La nostalgie et la sensualité se nourrissent mutuellement dans un cercle vertueux. Pour vaincre la nostalgie, il faut proclamer la victoire des sens, affirmer l’importance concrète de l’ici et maintenant. Et les sens – lorsqu’ils sont pleinement ressentis – sont ensuite source de nostalgie.

Lorsque je suis allée à Buenos Aires pour la première fois, les spectacles de tango me semblaient si faux, la sensualité si exagérée, les gestes si dépourvus de poésie, que j’ai pensé que le tango était mort. À ce moment-là, j’ai écrit :

« Il pleut et il n’a pas cessé de pleuvoir depuis que je suis arrivée. L’abandon est fait de pluie, de défilés incessants de pluie, de saisons inattendues de pluie, de petits espaces de soleil entre la pluie. L’abandon est fait d’amours tristes, d’amours marquées par le silence, d’amours qui tentent de rester à flot malgré tant de pluie. Non, ce n’est pas que tous les amours sont tristes, ni que la pluie dessine notre destin. Non, je ne parle pas de ça. Je parle du fait que ce long et profond abandon est fait d’autres plus petits, de mots jamais dits, de tendresses qui n’ont jamais osé naître, d’étreintes impossibles ».

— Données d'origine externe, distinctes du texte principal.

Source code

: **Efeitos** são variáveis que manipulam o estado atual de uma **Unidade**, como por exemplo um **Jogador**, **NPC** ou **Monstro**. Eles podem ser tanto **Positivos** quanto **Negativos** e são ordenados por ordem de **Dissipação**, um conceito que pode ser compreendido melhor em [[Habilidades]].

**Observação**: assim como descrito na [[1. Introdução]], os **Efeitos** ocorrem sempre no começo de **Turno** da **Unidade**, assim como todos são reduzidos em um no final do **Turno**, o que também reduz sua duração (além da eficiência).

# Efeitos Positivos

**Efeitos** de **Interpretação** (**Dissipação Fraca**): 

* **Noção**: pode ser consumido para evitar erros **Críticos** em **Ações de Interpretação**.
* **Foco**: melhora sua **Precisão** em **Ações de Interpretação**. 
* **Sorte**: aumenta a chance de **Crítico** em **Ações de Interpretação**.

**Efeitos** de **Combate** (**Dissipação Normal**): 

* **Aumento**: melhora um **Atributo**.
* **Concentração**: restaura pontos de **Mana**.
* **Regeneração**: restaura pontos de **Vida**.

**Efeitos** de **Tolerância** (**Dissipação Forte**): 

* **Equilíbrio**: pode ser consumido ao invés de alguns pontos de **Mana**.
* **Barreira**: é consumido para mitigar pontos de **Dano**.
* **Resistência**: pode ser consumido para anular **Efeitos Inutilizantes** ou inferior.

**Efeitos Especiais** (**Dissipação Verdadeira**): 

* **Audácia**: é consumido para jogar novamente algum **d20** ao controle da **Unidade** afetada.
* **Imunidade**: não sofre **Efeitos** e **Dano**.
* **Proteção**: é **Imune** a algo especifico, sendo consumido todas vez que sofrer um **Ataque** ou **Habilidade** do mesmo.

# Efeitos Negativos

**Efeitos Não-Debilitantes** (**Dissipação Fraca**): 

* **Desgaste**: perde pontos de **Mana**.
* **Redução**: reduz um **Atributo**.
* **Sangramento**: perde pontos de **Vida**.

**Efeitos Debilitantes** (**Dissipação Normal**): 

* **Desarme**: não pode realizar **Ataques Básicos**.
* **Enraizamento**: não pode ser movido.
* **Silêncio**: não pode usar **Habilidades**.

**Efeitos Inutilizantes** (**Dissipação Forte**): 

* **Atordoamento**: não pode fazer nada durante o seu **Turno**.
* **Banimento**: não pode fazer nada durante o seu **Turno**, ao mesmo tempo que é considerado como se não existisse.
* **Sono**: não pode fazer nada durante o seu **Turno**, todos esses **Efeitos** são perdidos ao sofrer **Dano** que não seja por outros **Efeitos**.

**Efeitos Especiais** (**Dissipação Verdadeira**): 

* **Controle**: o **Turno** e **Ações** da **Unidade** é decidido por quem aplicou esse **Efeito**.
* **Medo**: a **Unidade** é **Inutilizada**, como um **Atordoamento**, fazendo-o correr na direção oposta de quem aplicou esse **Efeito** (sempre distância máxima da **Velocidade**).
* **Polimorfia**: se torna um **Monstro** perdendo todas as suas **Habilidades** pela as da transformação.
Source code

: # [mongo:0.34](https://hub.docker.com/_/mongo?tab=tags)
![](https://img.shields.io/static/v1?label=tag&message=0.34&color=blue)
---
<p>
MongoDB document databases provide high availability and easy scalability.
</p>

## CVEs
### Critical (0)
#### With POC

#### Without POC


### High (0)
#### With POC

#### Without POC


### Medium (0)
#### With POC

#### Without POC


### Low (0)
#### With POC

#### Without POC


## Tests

Poussée par la pluie, la nostalgie s’est enfoncée dans mes os. Et alors, le tango m’a prise par surprise. J’ai rencontré Tito, un poète de la rue, vendeur de vin et de chaussures, un fou qui danse le tango chaque nuit de sa vie. Avec lui, j’ai parcouru la nuit de Buenos Aires. J’ai découvert que le tango est vivant dans des endroits cachés, privés, que le touriste ne parvient pas à connaître. C’est un monde avec ses propres règles. Dans les milongas – les espaces de danse – il y a encore les souteneurs et les ménagères, les amants et les couples de grands-parents, les marginaux et les divorcées, les puissants et les nobodies, les jeunes et ceux qui n’osent pas vieillir. Tous au même endroit, jouant des rôles opposés, acteurs d’une délicieuse comédie qui se réinvente chaque nuit. Tous rient et jouent à ne pas mourir. Mais quand ils entrent sur la piste de danse, ils le font avec dévotion, en silence, comme si leur destin était en jeu dans cette étreinte.

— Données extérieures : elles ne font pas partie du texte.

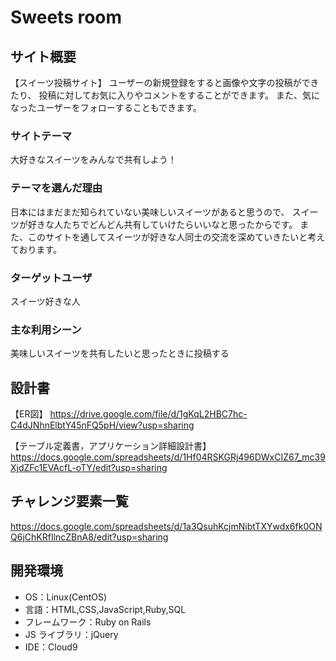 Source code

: 
# Sweets room

## サイト概要

【スイーツ投稿サイト】
 ユーザーの新規登録をすると画像や文字の投稿ができたり、
投稿に対してお気に入りやコメントをすることができます。
また、気になったユーザーをフォローすることもできます。

### サイトテーマ

大好きなスイーツをみんなで共有しよう！

### テーマを選んだ理由

 日本にはまだまだ知られていない美味しいスイーツがあると思うので、
スイーツが好きな人たちでどんどん共有していけたらいいなと思ったからです。
また、このサイトを通してスイーツが好きな人同士の交流を深めていきたいと考えております。

### ターゲットユーザ

スイーツ好きな人

### 主な利用シーン

美味しいスイーツを共有したいと思ったときに投稿する



## 設計書

【ER図】
https://drive.google.com/file/d/1gKqL2HBC7hc-C4dJNhnElbtY45nFQ5pH/view?usp=sharing

【テーブル定義書，アプリケーション詳細設計書】
https://docs.google.com/spreadsheets/d/1Hf04RSKGRj496DWxCIZ67_mc39XjdZFc1EVAcfL-oTY/edit?usp=sharing


## チャレンジ要素一覧

https://docs.google.com/spreadsheets/d/1a3QsuhKcjmNibtTXYwdx6fk0ONQ6jChKRfIlncZBnA8/edit?usp=sharing

## 開発環境

- OS：Linux(CentOS)
- 言語：HTML,CSS,JavaScript,Ruby,SQL
- フレームワーク：Ruby on Rails
- JS ライブラリ：jQuery
- IDE：Cloud9



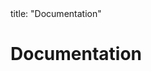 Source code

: <frontmatter>
title: "Documentation"
</frontmatter>

<link rel="stylesheet" href="{{baseUrl}}/css/textbook.css">

<div class="website-content" id="all">

# Documentation

<panel header="## Introduction" type="seamless" alt="introduction" expanded >
  <include src="introduction/index.md#main" />
</panel>

<panel header="## Guidelines" type="seamless" alt="guidelines" expanded >
  <include src="guidelines/index.md#main" />
</panel>

<panel header="## Tools" type="seamless" alt="tools" expanded >
  <include src="tools/index.md#main" />
</panel>

</div>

Carlos Gavito, un grand ami de Tito, était l’un de ces dévots. Considéré comme le plus grand danseur de tango, quand il entrait sur la piste, tous ceux qui le regardaient restaient sans voix. Ses mouvements lents et délibérés défiaient la loi de la gravité, atteignant la limite même de l’équilibre. Je me souviens parfaitement d’une nuit au Club Gricel, peu de temps avant sa mort. Mariana, sa partenaire de danse, s’est appuyée sur lui, soutenue uniquement par le front de Gavito et par la pointe de ses propres pieds. C’était un acte d’abandon total, la moindre erreur les aurait fait chuter lourdement. Cette image est devenue pour moi le symbole de l’éros : ‘je me donne à toi avec une certitude absolue ; tu es mon équilibre’.

La définition la plus révélatrice du tango est celle que les anciens de la nuit utilisent : le tango est une étreinte. Au-delà de la musique, de la poésie argotique, du flirt incessant et de la présence écrasante des sens, il y a cet acte humain, très humain. En nous étreignant, nous nous sauvons de l’abandon, nous nous identifions comme membres de notre espèce. L’étreinte est un puissant outil d’alchimie : elle donne de la douceur même à la tristesse. Nous sommes l’espèce qui embrasse, qui accueille, qui touche, qui enveloppe, qui protège. Le tango transforme l’étreinte en poésie profondément humaine.